*** Data for processing

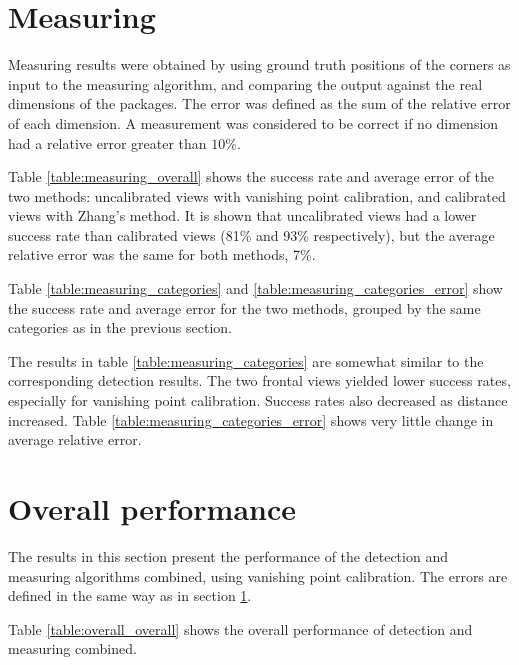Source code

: \section{Measuring} \label{results:measuring} 
Measuring results were obtained by using ground truth positions of the corners as input to the measuring algorithm, and comparing the output against the real dimensions of the packages.
The error was defined as the sum of the relative error of each dimension.
A measurement was considered to be correct if no dimension had a relative error greater than $10\%$.

Table \ref{table:measuring_overall} shows the success rate and average error of the two methods: uncalibrated views with vanishing point calibration, and calibrated views with Zhang's method.
It is shown that uncalibrated views had a lower success rate than calibrated views (81\% and 93\% respectively), but the average relative error was the same for both methods, 7\%.


Table \ref{table:measuring_categories} and \ref{table:measuring_categories_error} show the success rate and average error for the two methods, grouped by the same categories as in the previous section.





The results in table \ref{table:measuring_categories} are somewhat similar to the corresponding detection results.
The two frontal views yielded lower success rates, especially for vanishing point calibration.
Success rates also decreased as distance increased.
Table \ref{table:measuring_categories_error} shows very little change in average relative error.

\section{Overall performance} \label{results:overall}
The results in this section present the performance of the detection and measuring algorithms combined, using vanishing point calibration.
The errors are defined in the same way as in section \ref{results:measuring}.

Table \ref{table:overall_overall} shows the overall performance of detection and measuring combined.



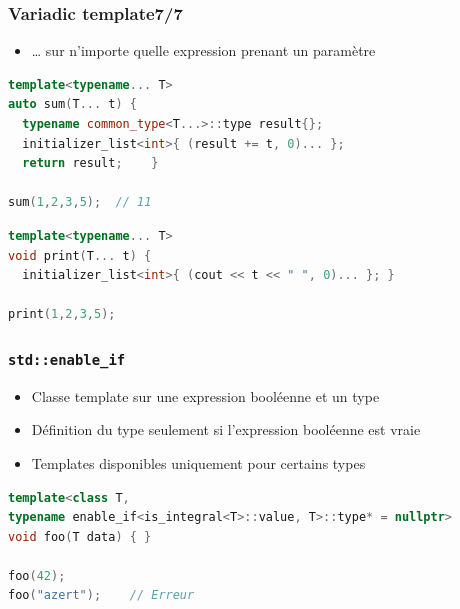 \documentclass[C++.tex]{subfiles}
\begin{document}
\begin{frame}[fragile]
	\frametitle{Variadic template\titlehfill{}7/7}
	\begin{itemize}
		\item \ldots{} sur n'importe quelle expression prenant un paramètre

	\end{itemize}

	\begin{lstlisting}[language=C++]
template<typename... T>
auto sum(T... t) {
  typename common_type<T...>::type result{};
  initializer_list<int>{ (result += t, 0)... };
  return result; 	}

sum(1,2,3,5);  // 11\end{lstlisting}

	\begin{lstlisting}[language=C++]
template<typename... T>
void print(T... t) {
  initializer_list<int>{ (cout << t << " ", 0)... }; }

print(1,2,3,5);\end{lstlisting}
\end{frame}

\begin{frame}[fragile]
	\frametitle{\lstinline|std::enable_if|}
	\begin{itemize}
		\item Classe template sur une expression booléenne et un type
		\item Définition du type seulement si l'expression booléenne est vraie
		\item Templates disponibles uniquement pour certains types
	\end{itemize}

	\begin{lstlisting}[language=C++]
template<class T, 
typename enable_if<is_integral<T>::value, T>::type* = nullptr>
void foo(T data) { }

foo(42);
foo("azert");    // Erreur\end{lstlisting}
\end{frame}
\end{document}
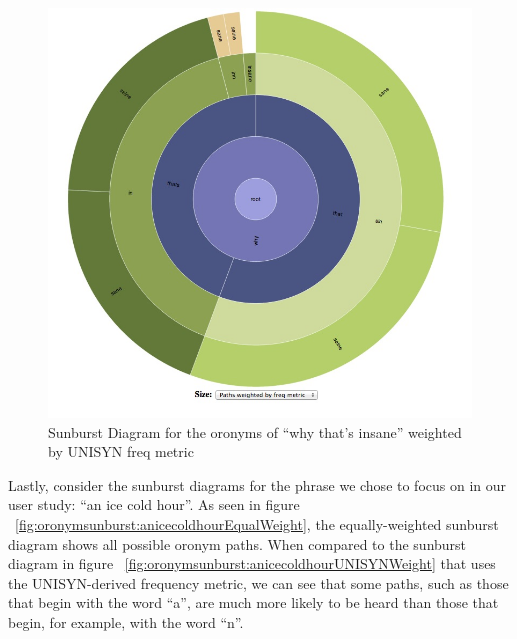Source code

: \begin{figure}
\includegraphics[width=150mm]{whyThatsInsane_UNISYN.jpg}
\captionfonts
\caption[Sunburst Diagram for the oronyms of ``why that's insane'' weighted by UNISYN freq metric]{Sunburst Diagram for the oronyms of ``why that's insane'' weighted by UNISYN freq metric }
\label{fig:oronymsunburst:whyThatsInsaneUNISYNWeight}
\end{figure}


Lastly, consider the sunburst diagrams for the phrase we chose to focus on in our user study: ``an ice cold hour''.  As seen in figure ~\ref{fig:oronymsunburst:anicecoldhourEqualWeight}, the equally-weighted sunburst diagram shows all possible oronym paths. When compared to the sunburst diagram in figure ~\ref{fig:oronymsunburst:anicecoldhourUNISYNWeight} that uses the UNISYN-derived frequency metric, we can see that some paths, such as those that begin with the word ``a'', are much more likely to be heard than those that begin, for example, with the word ``n''. 


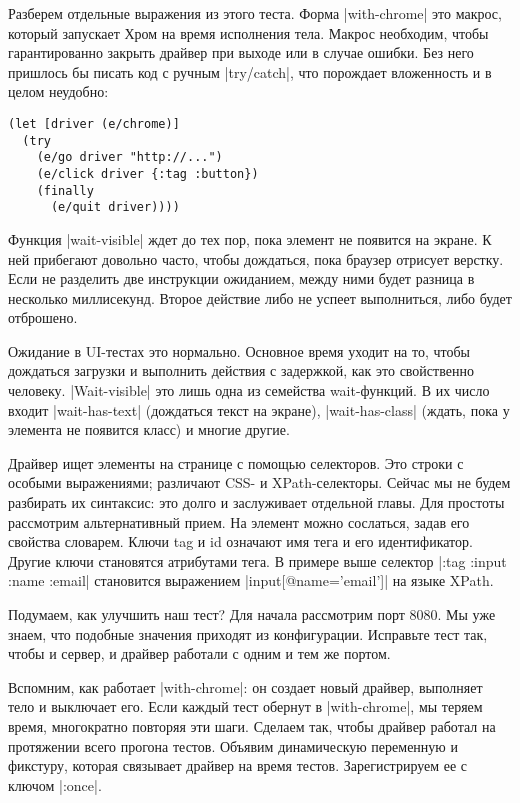Разберем отдельные выражения из этого теста. Форма \spverb|with-chrome| это макрос,
который запускает Хром на время исполнения тела. Макрос необходим, чтобы
гарантированно закрыть драйвер при выходе или в случае ошибки. Без него пришлось
бы писать код с ручным \spverb|try/catch|, что порождает вложенность и в целом
неудобно:

\begin{verbatim}
(let [driver (e/chrome)]
  (try
    (e/go driver "http://...")
    (e/click driver {:tag :button})
    (finally
      (e/quit driver))))
\end{verbatim}

Функция \spverb|wait-visible| ждет до тех пор, пока элемент не появится на экране. К
ней прибегают довольно часто, чтобы дождаться, пока браузер отрисует
верстку. Если не разделить две инструкции ожиданием, между ними будет разница в
несколько миллисекунд. Второе действие либо не успеет выполниться, либо будет
отброшено.

Ожидание в UI-тестах это нормально. Основное время уходит на то, чтобы дождаться
загрузки и выполнить действия с задержкой, как это свойственно
человеку. \spverb|Wait-visible| это лишь одна из семейства wait-функций. В их число
входит \spverb|wait-has-text| (дождаться текст на экране), \spverb|wait-has-class| (ждать,
пока у элемента не появится класс) и многие другие.

Драйвер ищет элементы на странице с помощью селекторов. Это строки с особыми
выражениями; различают CSS- и XPath-селекторы. Сейчас мы не будем разбирать их
синтаксис: это долго и заслуживает отдельной главы. Для простоты рассмотрим
альтернативный прием. На элемент можно сослаться, задав его свойства
словарем. Ключи tag и id означают имя тега и его идентификатор. Другие ключи
становятся атрибутами тега. В примере выше селектор \spverb|{:tag :input :name :email}|
становится выражением \spverb|input[@name='email']| на языке XPath.

Подумаем, как улучшить наш тест? Для начала рассмотрим порт 8080. Мы уже знаем,
что подобные значения приходят из конфигурации. Исправьте тест так, чтобы и
сервер, и драйвер работали с одним и тем же портом.

Вспомним, как работает \spverb|with-chrome|: он создает новый драйвер, выполняет тело и
выключает его. Если каждый тест обернут в \spverb|with-chrome|, мы теряем время,
многократно повторяя эти шаги. Сделаем так, чтобы драйвер работал на протяжении
всего прогона тестов. Объявим динамическую переменную и фикстуру, которая
связывает драйвер на время тестов. Зарегистрируем ее с ключом \spverb|:once|.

******

**Task objective**
Give the records again exactly, minus the pictures.

**Result of the task**
Source code

: \section{Measuring} \label{results:measuring} 
Measuring results were obtained by using ground truth positions of the corners as input to the measuring algorithm, and comparing the output against the real dimensions of the packages.
The error was defined as the sum of the relative error of each dimension.
A measurement was considered to be correct if no dimension had a relative error greater than $10\%$.

Table \ref{table:measuring_overall} shows the success rate and average error of the two methods: uncalibrated views with vanishing point calibration, and calibrated views with Zhang's method.
It is shown that uncalibrated views had a lower success rate than calibrated views (81\% and 93\% respectively), but the average relative error was the same for both methods, 7\%.


Table \ref{table:measuring_categories} and \ref{table:measuring_categories_error} show the success rate and average error for the two methods, grouped by the same categories as in the previous section.





The results in table \ref{table:measuring_categories} are somewhat similar to the corresponding detection results.
The two frontal views yielded lower success rates, especially for vanishing point calibration.
Success rates also decreased as distance increased.
Table \ref{table:measuring_categories_error} shows very little change in average relative error.

\section{Overall performance} \label{results:overall}
The results in this section present the performance of the detection and measuring algorithms combined, using vanishing point calibration.
The errors are defined in the same way as in section \ref{results:measuring}.

Table \ref{table:overall_overall} shows the overall performance of detection and measuring combined.



 \documentclass[C++.tex]{subfiles}
\begin{document}
\begin{frame}[fragile]
	\frametitle{Variadic template\titlehfill{}7/7}
	\begin{itemize}
		\item \ldots{} sur n'importe quelle expression prenant un paramètre

	\end{itemize}

	\begin{lstlisting}[language=C++]
template<typename... T>
auto sum(T... t) {
  typename common_type<T...>::type result{};
  initializer_list<int>{ (result += t, 0)... };
  return result; 	}

sum(1,2,3,5);  // 11\end{lstlisting}

	\begin{lstlisting}[language=C++]
template<typename... T>
void print(T... t) {
  initializer_list<int>{ (cout << t << " ", 0)... }; }

print(1,2,3,5);\end{lstlisting}
\end{frame}

\begin{frame}[fragile]
	\frametitle{\lstinline|std::enable_if|}
	\begin{itemize}
		\item Classe template sur une expression booléenne et un type
		\item Définition du type seulement si l'expression booléenne est vraie
		\item Templates disponibles uniquement pour certains types
	\end{itemize}

	\begin{lstlisting}[language=C++]
template<class T, 
typename enable_if<is_integral<T>::value, T>::type* = nullptr>
void foo(T data) { }

foo(42);
foo("azert");    // Erreur\end{lstlisting}
\end{frame}
\end{document}
Source code

: \begin{figure}
\includegraphics[width=150mm]{whyThatsInsane_UNISYN.jpg}
\captionfonts
\caption[Sunburst Diagram for the oronyms of ``why that's insane'' weighted by UNISYN freq metric]{Sunburst Diagram for the oronyms of ``why that's insane'' weighted by UNISYN freq metric }
\label{fig:oronymsunburst:whyThatsInsaneUNISYNWeight}
\end{figure}


Lastly, consider the sunburst diagrams for the phrase we chose to focus on in our user study: ``an ice cold hour''.  As seen in figure ~\ref{fig:oronymsunburst:anicecoldhourEqualWeight}, the equally-weighted sunburst diagram shows all possible oronym paths. When compared to the sunburst diagram in figure ~\ref{fig:oronymsunburst:anicecoldhourUNISYNWeight} that uses the UNISYN-derived frequency metric, we can see that some paths, such as those that begin with the word ``a'', are much more likely to be heard than those that begin, for example, with the word ``n''. 


Разберем отдельные выражения из этого теста. Форма \spverb|with-chrome| это макрос,
который запускает Хром на время исполнения тела. Макрос необходим, чтобы
гарантированно закрыть драйвер при выходе или в случае ошибки. Без него пришлось
бы писать код с ручным \spverb|try/catch|, что порождает вложенность и в целом
неудобно:

\begin{verbatim}
(let [driver (e/chrome)]
  (try
    (e/go driver "http://...")
    (e/click driver {:tag :button})
    (finally
      (e/quit driver))))
\end{verbatim}

Функция \spverb|wait-visible| ждет до тех пор, пока элемент не появится на экране. К
ней прибегают довольно часто, чтобы дождаться, пока браузер отрисует
верстку. Если не разделить две инструкции ожиданием, между ними будет разница в
несколько миллисекунд. Второе действие либо не успеет выполниться, либо будет
отброшено.

Ожидание в UI-тестах это нормально. Основное время уходит на то, чтобы дождаться
загрузки и выполнить действия с задержкой, как это свойственно
человеку. \spverb|Wait-visible| это лишь одна из семейства wait-функций. В их число
входит \spverb|wait-has-text| (дождаться текст на экране), \spverb|wait-has-class| (ждать,
пока у элемента не появится класс) и многие другие.

Драйвер ищет элементы на странице с помощью селекторов. Это строки с особыми
выражениями; различают CSS- и XPath-селекторы. Сейчас мы не будем разбирать их
синтаксис: это долго и заслуживает отдельной главы. Для простоты рассмотрим
альтернативный прием. На элемент можно сослаться, задав его свойства
словарем. Ключи tag и id означают имя тега и его идентификатор. Другие ключи
становятся атрибутами тега. В примере выше селектор \spverb|{:tag :input :name :email}|
становится выражением \spverb|input[@name='email']| на языке XPath.

Подумаем, как улучшить наш тест? Для начала рассмотрим порт 8080. Мы уже знаем,
что подобные значения приходят из конфигурации. Исправьте тест так, чтобы и
сервер, и драйвер работали с одним и тем же портом.

Вспомним, как работает \spverb|with-chrome|: он создает новый драйвер, выполняет тело и
выключает его. Если каждый тест обернут в \spverb|with-chrome|, мы теряем время,
многократно повторяя эти шаги. Сделаем так, чтобы драйвер работал на протяжении
всего прогона тестов. Объявим динамическую переменную и фикстуру, которая
связывает драйвер на время тестов. Зарегистрируем ее с ключом \spverb|:once|.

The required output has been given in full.